Sunday, June 26, 2011

New York Times Link

The opinion pages of the New York Times had a decent commentary on the Volt this morning, called "Is This Our Future?".

http://www.nytimes.com/2011/06/26/opinion/sunday/26car.html

The Volt is an amazing accomplishment. It's about time people started hearing more about it. I had to add my own comment to the Times article, as quoted below:
Some commenters don't quite seem to get it. Is the Volt a perfect solution? No, but it's a great solution for TODAY.

A pure electric car is not practical right now. Lack of infrastructure, lack of range, charge time... You have to carefully manage your energy usage while driving. Volt has enough range that it can be all electric for most people most of the time. After that, it will operate in extended range mode just like any other car. Driving more conservatively will get you more miles of all electric range, but if you don't, you can still drive anywhere (even without ever plugging it in) at a very tidy 36 MPG estimate.

Using electricity to fuel up the car does transfer the pollution from the car to the electric plant, but generators run day and night whether the electricity they produce is used or not. Most people will charge their car at night when much of that power is not being utilized.

To the commenter who is waiting to see the plug-in version of the Prius... That's great, but it will reportedly get you only 10 to 13 miles on pure electric. That tells me they did not put the thought into their design that GM did. Their plug-in part was grafted onto the old Prius design. The Volt, by comparison, is a clean sheet of paper. They looked at how people use their cars and designed the electric range to fit into 80% of use patterns. Then they added the generator to fill in the gap. So most people can drive gasoline-free five days out of the week. But they can drive further whenever the need arises. And the beauty is the seamlessness when switching from electric to gas.
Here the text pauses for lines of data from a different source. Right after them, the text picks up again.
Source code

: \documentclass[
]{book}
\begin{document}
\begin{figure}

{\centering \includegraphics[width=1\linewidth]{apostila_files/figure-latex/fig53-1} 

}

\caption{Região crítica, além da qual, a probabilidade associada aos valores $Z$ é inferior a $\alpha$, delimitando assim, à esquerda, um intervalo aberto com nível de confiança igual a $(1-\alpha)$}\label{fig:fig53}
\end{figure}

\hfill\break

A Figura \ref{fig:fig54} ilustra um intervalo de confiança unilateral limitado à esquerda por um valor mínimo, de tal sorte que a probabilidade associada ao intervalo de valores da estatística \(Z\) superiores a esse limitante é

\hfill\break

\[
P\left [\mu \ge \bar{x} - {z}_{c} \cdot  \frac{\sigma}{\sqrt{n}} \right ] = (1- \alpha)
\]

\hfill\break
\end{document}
And yes, I drive a Volt. I've used 1/2 a gallon of gas in 700 miles of driving.
There is so much more that could be said. The little details they thought of that never get mentioned... like the fact that, if you open the hood while the car is powered on, the engine will start up and run until you close the hood. Why? Because what if you had the hood open, stuck your hand into some crevice somewhere, and then the electric management system decided it needed to use the generator? Suddenly, with no warning, you might loose a part of your body you would prefer to keep. But if the engine starts as soon as you open the hood, you are forewarned that stuff in there has the potential to hurt you. That's just one small example. There are many, many more.